[Data items]
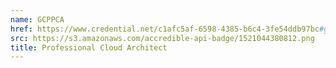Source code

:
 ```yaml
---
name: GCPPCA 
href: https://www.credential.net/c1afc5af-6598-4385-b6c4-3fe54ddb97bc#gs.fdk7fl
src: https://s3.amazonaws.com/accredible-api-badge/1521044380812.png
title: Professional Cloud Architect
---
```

...

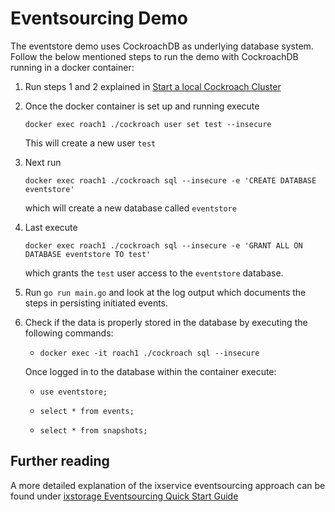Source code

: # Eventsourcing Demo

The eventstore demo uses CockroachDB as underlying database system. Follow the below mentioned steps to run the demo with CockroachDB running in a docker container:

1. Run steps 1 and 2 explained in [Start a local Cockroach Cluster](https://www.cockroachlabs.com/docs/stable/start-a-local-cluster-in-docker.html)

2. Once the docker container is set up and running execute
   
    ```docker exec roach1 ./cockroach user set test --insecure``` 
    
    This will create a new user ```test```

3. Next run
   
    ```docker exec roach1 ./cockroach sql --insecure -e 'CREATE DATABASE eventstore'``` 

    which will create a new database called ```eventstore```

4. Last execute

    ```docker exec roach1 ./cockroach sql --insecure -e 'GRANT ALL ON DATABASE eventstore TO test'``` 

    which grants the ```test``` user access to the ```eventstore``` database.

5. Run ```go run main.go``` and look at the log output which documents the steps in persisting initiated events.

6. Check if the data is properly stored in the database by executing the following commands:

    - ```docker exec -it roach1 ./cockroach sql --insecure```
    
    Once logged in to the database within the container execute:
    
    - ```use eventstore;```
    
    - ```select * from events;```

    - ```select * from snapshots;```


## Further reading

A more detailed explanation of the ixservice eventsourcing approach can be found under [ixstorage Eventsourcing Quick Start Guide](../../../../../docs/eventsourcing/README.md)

### TASK PROMPT:
Give nothing but the number of lines in the entries that include "https".

### OUTPUT BELOW:
3